- Head coach: Bill Cartwright
- General manager: Jerry Krause
- Owners: Jerry Reinsdorf
- Arena: United Center

Results
- Record: 30–52 (.366)
- Place: Division: 6th (Central) Conference: 12th (Eastern)
- Playoff finish: Did not qualify
- Stats at Basketball Reference

Local media
- Television: Fox Sports Net Chicago, WGN, WCIU
- Radio: WMVP

= 2002–03 Chicago Bulls season =

NBA professional basketball team season

The 2002–03 Chicago Bulls season was the 37th season for the Chicago Bulls in the National Basketball Association. The Bulls received the second overall pick in the 2002 NBA draft, and selected point guard Jay Williams out of Duke University. During the off-season, the team signed free agents Donyell Marshall, and former Bulls forward Corie Blount.

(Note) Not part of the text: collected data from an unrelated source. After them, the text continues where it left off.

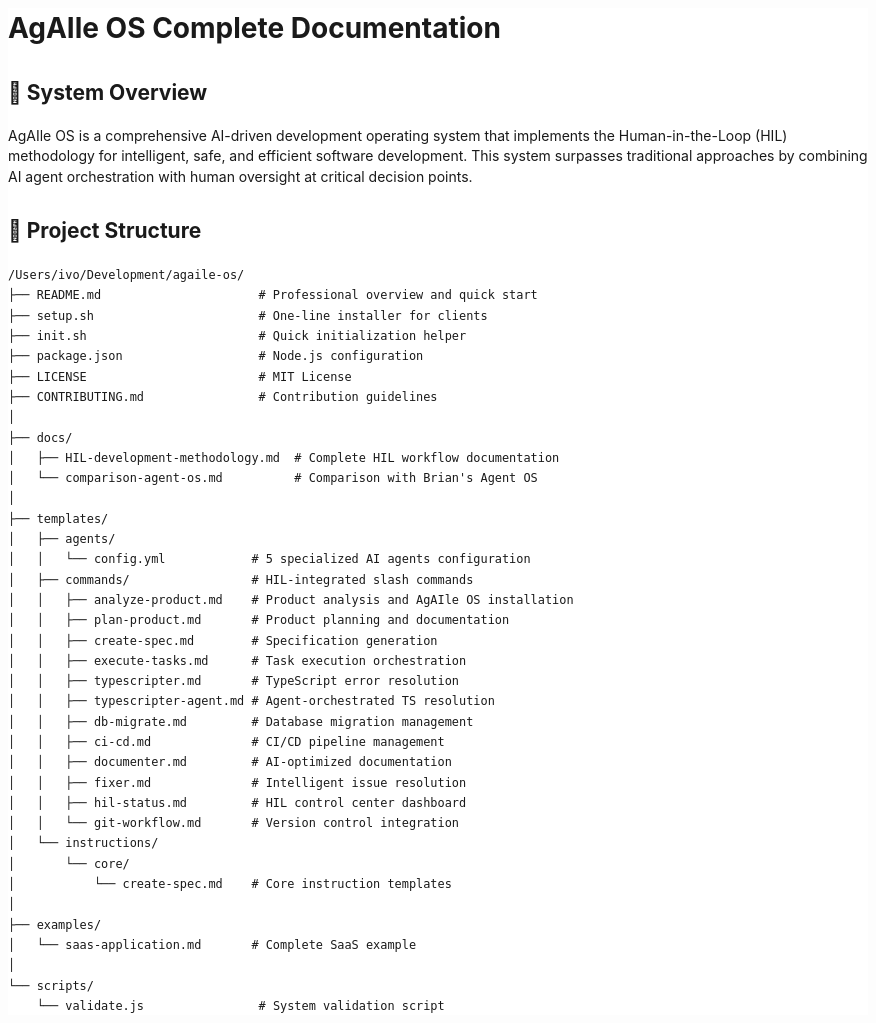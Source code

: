 # AgAIle OS Complete Documentation

## 🚀 System Overview

AgAIle OS is a comprehensive AI-driven development operating system that implements the Human-in-the-Loop (HIL) methodology for intelligent, safe, and efficient software development. This system surpasses traditional approaches by combining AI agent orchestration with human oversight at critical decision points.

## 📁 Project Structure

```
/Users/ivo/Development/agaile-os/
├── README.md                      # Professional overview and quick start
├── setup.sh                       # One-line installer for clients
├── init.sh                        # Quick initialization helper
├── package.json                   # Node.js configuration
├── LICENSE                        # MIT License
├── CONTRIBUTING.md                # Contribution guidelines
│
├── docs/
│   ├── HIL-development-methodology.md  # Complete HIL workflow documentation
│   └── comparison-agent-os.md          # Comparison with Brian's Agent OS
│
├── templates/
│   ├── agents/
│   │   └── config.yml            # 5 specialized AI agents configuration
│   ├── commands/                 # HIL-integrated slash commands
│   │   ├── analyze-product.md    # Product analysis and AgAIle OS installation
│   │   ├── plan-product.md       # Product planning and documentation
│   │   ├── create-spec.md        # Specification generation
│   │   ├── execute-tasks.md      # Task execution orchestration
│   │   ├── typescripter.md       # TypeScript error resolution
│   │   ├── typescripter-agent.md # Agent-orchestrated TS resolution
│   │   ├── db-migrate.md         # Database migration management
│   │   ├── ci-cd.md              # CI/CD pipeline management
│   │   ├── documenter.md         # AI-optimized documentation
│   │   ├── fixer.md              # Intelligent issue resolution
│   │   ├── hil-status.md         # HIL control center dashboard
│   │   └── git-workflow.md       # Version control integration
│   └── instructions/
│       └── core/
│           └── create-spec.md    # Core instruction templates
│
├── examples/
│   └── saas-application.md       # Complete SaaS example
│
└── scripts/
    └── validate.js                # System validation script
```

With the addition of Williams and Marshall, the Bulls got off to a 4–6 start to the regular season, but then posted a nine-game losing streak between November and December. However, the team won six of their next eight games, and later on held a 17–32 record at the All-Star break. The Bulls posted an 8-game losing streak between January and February, but won four of their final six games of the season, finishing in sixth place in the Central Division with a 30–52 record, and missing the NBA playoffs for the fifth consecutive year. The team posted a 27–14 home record at the United Center, but struggled posting a franchise worst road record at 3–38 during the regular season.

Jalen Rose averaged 22.1 points and 4.8 assists per game, and led the Bulls with 133 three-point field goals, while Marshall averaged 13.4 points and 9.0 rebounds per game, and Marcus Fizer provided the team with 11.7 points and 5.7 rebounds per game. In addition, Jamal Crawford contributed 10.7 points and 4.2 assists per game, while second-year center Eddy Curry provided with 10.5 points and 4.4 rebounds per game, and Williams contributed 9.5 points and 4.7 assists per game, and was named to the NBA All-Rookie Second Team. Meanwhile, second-year center Tyson Chandler averaged 9.2 points, 6.9 rebounds and 1.4 blocks per game, Eddie Robinson contributed 5.7 points per game, rookie power forward, and second-round draft pick Lonny Baxter provided with 4.8 points and 3.0 rebounds per game, second-year guard Trenton Hassell contributed 4.2 points per game, and Blount averaged 3.0 points and 4.1 rebounds per game.

During the NBA All-Star weekend at the Philips Arena in Atlanta, Georgia, Williams and Chandler were both selected for the NBA Rookie Challenge Game, as Williams was a member of the Rookies team, while Chandler was a member of the Sophomores team. The Bulls finished fifth in the NBA in home-game attendance, with an attendance of 804,309 at the United Center during the regular season.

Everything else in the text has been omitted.